Die Wand erinnert noch an große Opatradition, der Rest nicht.

Gegenüber, im „Lindentor“, bestellen wir ein Taxi. Hier war einmal die opahafteste aller Opakneipen, mit bunten Bleiglasfenstern und Starkstromalkoholikern, die schon zur Mittagsstunde im Sonntagsstaat aus dem Eingang torkelten. Und heute? Eine Sportsbar, das Publikum um die dreißig, alle Fernseher an. Es ist wahr: die Opakneipen sterben. Manche schließen, andere müssen sich verändern, wieder woanders ist der rustikale Charme ein willkommen trashiger Hintergrund für hippe Spaßtrinker in den Zwanzigern. Aber es macht irrwitzigen Spaß, beim Sterben dabei zu sein.

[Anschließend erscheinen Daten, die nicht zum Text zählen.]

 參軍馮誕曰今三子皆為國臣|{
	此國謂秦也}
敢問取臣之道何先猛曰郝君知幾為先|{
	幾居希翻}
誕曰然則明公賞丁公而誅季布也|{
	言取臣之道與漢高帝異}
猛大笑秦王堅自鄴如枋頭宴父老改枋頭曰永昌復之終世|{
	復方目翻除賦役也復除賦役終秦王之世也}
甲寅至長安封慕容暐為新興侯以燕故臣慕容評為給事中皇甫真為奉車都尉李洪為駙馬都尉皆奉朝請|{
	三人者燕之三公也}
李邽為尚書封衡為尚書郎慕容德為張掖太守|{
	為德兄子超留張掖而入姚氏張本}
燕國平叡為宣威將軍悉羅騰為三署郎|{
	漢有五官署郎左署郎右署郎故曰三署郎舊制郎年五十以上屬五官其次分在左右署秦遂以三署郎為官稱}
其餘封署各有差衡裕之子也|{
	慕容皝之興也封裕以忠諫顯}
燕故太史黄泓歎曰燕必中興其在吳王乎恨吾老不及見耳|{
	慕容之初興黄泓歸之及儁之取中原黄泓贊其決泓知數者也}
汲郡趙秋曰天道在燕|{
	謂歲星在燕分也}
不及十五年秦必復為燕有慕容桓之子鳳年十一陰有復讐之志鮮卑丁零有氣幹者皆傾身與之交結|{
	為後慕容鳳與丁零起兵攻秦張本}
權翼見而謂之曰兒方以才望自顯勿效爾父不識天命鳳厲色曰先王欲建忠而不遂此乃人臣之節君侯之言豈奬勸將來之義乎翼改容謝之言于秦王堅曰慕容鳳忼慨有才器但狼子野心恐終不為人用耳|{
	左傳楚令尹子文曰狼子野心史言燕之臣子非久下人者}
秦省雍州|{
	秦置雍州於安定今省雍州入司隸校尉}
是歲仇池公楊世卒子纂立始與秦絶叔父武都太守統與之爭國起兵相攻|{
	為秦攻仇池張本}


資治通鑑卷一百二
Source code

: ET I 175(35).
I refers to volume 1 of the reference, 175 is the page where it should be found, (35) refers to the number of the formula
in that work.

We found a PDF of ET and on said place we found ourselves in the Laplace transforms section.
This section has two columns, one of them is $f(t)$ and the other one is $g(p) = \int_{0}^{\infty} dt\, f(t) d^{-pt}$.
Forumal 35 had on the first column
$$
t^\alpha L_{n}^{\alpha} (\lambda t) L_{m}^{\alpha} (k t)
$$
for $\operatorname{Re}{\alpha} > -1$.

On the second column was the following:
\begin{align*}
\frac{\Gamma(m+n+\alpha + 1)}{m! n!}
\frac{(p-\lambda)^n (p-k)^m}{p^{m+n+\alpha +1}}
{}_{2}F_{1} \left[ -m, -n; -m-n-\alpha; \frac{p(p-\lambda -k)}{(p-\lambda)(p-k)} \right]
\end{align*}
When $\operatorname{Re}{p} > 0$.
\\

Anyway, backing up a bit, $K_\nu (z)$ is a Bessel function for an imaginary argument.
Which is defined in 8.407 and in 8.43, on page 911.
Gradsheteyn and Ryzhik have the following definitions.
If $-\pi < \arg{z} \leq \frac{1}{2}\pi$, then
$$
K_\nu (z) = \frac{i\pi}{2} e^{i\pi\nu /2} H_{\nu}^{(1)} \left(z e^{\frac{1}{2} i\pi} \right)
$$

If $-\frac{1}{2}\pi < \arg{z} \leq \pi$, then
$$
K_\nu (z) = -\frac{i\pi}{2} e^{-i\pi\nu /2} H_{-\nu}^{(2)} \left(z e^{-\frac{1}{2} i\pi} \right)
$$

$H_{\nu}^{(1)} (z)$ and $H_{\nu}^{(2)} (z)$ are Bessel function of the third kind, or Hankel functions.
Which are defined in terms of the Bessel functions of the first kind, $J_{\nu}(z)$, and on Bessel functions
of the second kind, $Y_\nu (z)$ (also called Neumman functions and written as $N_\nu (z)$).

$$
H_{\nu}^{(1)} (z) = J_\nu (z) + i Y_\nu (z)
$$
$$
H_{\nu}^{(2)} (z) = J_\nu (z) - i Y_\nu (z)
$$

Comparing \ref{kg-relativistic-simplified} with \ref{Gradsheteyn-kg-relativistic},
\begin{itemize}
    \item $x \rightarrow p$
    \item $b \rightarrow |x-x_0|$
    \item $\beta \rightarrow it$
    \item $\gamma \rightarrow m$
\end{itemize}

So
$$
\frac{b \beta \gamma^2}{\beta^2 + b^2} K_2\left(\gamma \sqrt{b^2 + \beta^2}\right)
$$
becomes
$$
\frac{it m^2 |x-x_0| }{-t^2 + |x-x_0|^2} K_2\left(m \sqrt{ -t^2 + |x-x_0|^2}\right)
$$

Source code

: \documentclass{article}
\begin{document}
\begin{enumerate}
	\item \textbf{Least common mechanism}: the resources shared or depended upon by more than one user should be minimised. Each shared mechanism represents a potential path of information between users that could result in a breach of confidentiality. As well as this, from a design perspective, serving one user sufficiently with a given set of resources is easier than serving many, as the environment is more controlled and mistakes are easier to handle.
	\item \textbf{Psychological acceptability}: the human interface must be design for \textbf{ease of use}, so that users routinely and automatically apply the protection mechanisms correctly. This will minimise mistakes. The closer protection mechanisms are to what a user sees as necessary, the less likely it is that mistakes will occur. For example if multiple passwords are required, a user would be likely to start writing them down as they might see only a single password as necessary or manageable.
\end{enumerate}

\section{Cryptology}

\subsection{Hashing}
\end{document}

Das einzige Bleiglasfenster im ganzen Veedel ist übrigens im Bistro „Venlo“, der ehemaligen „Stadt Venlo“, zu bestaunen. Durch die blitzblank geputzte Frontscheibe sieht man es an der Rückwand, groß und gelb und grün und rötlich wie ein Kirchenfenster, mit
Allegorien an vergangene Berufsbilder, mitten zwischen ultramoderner Möblierung.